Mr. Blanco’s faith in his students is rooted in common experience. Like many of them, he is an immigrant—in his case, from the Dominican Republic, which he left at the age of three, settling with his parents and brother in the basement of an uncle’s house in Queens. His father delivered produce for a living, and the family struggled to make ends meet. “We had plantains in the morning, plantains in the afternoon, and if we were lucky we had plantains with meat in the evening,” Mr. Blanco recalls.

 

"We undersell kids a lot."


Rudy Blanco

Mr. Blanco didn’t let his humble circumstances hold him back.

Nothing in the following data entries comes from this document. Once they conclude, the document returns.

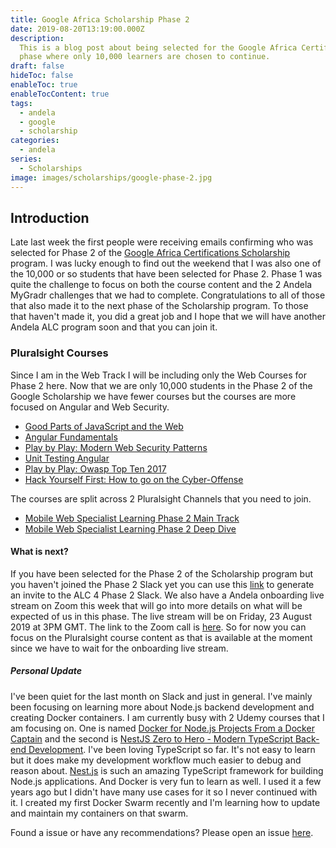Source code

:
 ```yaml
---
title: Google Africa Scholarship Phase 2
date: 2019-08-20T13:19:00.000Z
description:
  This is a blog post about being selected for the Google Africa Certification Scholarship Phase 2. This is the second
  phase where only 10,000 learners are chosen to continue.
draft: false
hideToc: false
enableToc: true
enableTocContent: true
tags:
  - andela
  - google
  - scholarship
categories:
  - andela
series:
  - Scholarships
image: images/scholarships/google-phase-2.jpg
---
```


## Introduction

Late last week the first people were receiving emails confirming who was selected for Phase 2 of the
[Google Africa Certifications Scholarship](https://africa.googleblog.com/2019/04/advance-your-career-with-google-africa.html)
program. I was lucky enough to find out the weekend that I was also one of the 10,000 or so students that have been
selected for Phase 2. Phase 1 was quite the challenge to focus on both the course content and the 2 Andela MyGradr
challenges that we had to complete. Congratulations to all of those that also made it to the next phase of the
Scholarship program. To those that haven't made it, you did a great job and I hope that we will have another Andela ALC
program soon and that you can join it.

### Pluralsight Courses

Since I am in the Web Track I will be including only the Web Courses for Phase 2 here. Now that we are only 10,000
students in the Phase 2 of the Google Scholarship we have fewer courses but the courses are more focused on Angular and
Web Security.

- [Good Parts of JavaScript and the Web](https://app.pluralsight.com/library/courses/good-parts-javascript-web/table-of-contents)
- [Angular Fundamentals](https://app.pluralsight.com/library/courses/angular-fundamentals/table-of-contents)
- [Play by Play: Modern Web Security Patterns](https://app.pluralsight.com/library/courses/play-by-play-modern-web-security-patterns/table-of-contents)
- [Unit Testing Angular](https://app.pluralsight.com/library/courses/unit-testing-angular/table-of-contents)
- [Play by Play: Owasp Top Ten 2017](https://app.pluralsight.com/library/courses/play-by-play-owasp-top-ten-2017/table-of-contents)
- [Hack Yourself First: How to go on the Cyber-Offense](https://app.pluralsight.com/library/courses/hack-yourself-first/table-of-contents)

The courses are split across 2 Pluralsight Channels that you need to join.

- [Mobile Web Specialist Learning Phase 2 Main Track](https://app.pluralsight.com/channels/details/d1341a43-3766-475d-bea9-f7b45222fd65)
- [Mobile Web Specialist Learning Phase 2 Deep Dive](https://app.pluralsight.com/channels/details/f8278ecb-d711-4cd0-9d26-21f27b8cf0e2)

#### What is next?

If you have been selected for the Phase 2 of the Scholarship program but you haven't joined the Phase 2 Slack yet you
can use this [link](https://alc4slack-invite.firebaseapp.com/) to generate an invite to the ALC 4 Phase 2 Slack. We also
have a Andela onboarding live stream on Zoom this week that will go into more details on what will be expected of us in
this phase. The live stream will be on Friday, 23 August 2019 at 3PM GMT. The link to the Zoom call is
[here](https://andela.zoom.us/j/383583000). So for now you can focus on the Pluralsight course content as that is
available at the moment since we have to wait for the onboarding live stream.

##### Personal Update

I've been quiet for the last month on Slack and just in general. I've mainly been focusing on learning more about
Node.js backend development and creating Docker containers. I am currently busy with 2 Udemy courses that I am focusing
on. One is named [Docker for Node.js Projects From a Docker Captain](https://www.udemy.com/docker-mastery-for-nodejs/)
and the second is
[NestJS Zero to Hero - Modern TypeScript Back-end Development](https://www.udemy.com/nestjs-zero-to-hero/). I've been
loving TypeScript so far. It's not easy to learn but it does make my development workflow much easier to debug and
reason about. [Nest.js](https://nestjs.com/) is such an amazing TypeScript framework for building Node.js applications.
And Docker is very fun to learn as well. I used it a few years ago but I didn't have many use cases for it so I never
continued with it. I created my first Docker Swarm recently and I'm learning how to update and maintain my containers on
that swarm.

Found a issue or have any recommendations? Please open an issue
[here](https://github.com/Asjas/Personal-Website/issues).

In high school, he was active in student government and theater, where he displayed a natural stage presence that would serve him well when, as a senior, he applied for a full-tuition college scholarship offered by the Posse Foundation, which emphasizes leadership potential. As a first step, Posse invited Mr. Blanco and more than 100 other applicants to assemble in a large room, where they were told, in effect, Show us what you got.

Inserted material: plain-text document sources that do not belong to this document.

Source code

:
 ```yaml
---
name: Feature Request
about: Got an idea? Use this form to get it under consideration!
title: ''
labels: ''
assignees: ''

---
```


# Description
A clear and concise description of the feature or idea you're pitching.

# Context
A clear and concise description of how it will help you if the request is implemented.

Mr. Blanco, fresh off a student dance production, began teaching the salsa to several of the other applicants, who were soon joined by several more, until “pretty soon half the room was dancing,” he recalls. Even the workshop facilitators joined in. Long story short, he eventually won the scholarship, to Wheaton College in Massachusetts.

Mr. Blanco initially had planned to study computer science, in keeping with a lifelong fascination with technology. Then he took his first class in the field. “I got a D-minus,” he recalled. “It freaked me out. I just couldn’t get it. I was too afraid to ask questions, because why would the only minority in the class be struggling when everyone else seemed to be having such an easy time of it?”

A digital revolution in the making

Painful as it was, the experience of those first months at Wheaton, surrounded by students from affluent suburban backgrounds that could hardly have been more different than his own, was a valuable one for Mr. Blanco. It sharpened his sense of Latino identity, and led him to his academic niche, sociology, a subject that came naturally to someone who had spent his life grappling with issues of race and class, even if he hadn’t been aware of it at the time. “It gave words to concepts that I’ve always known,” he says.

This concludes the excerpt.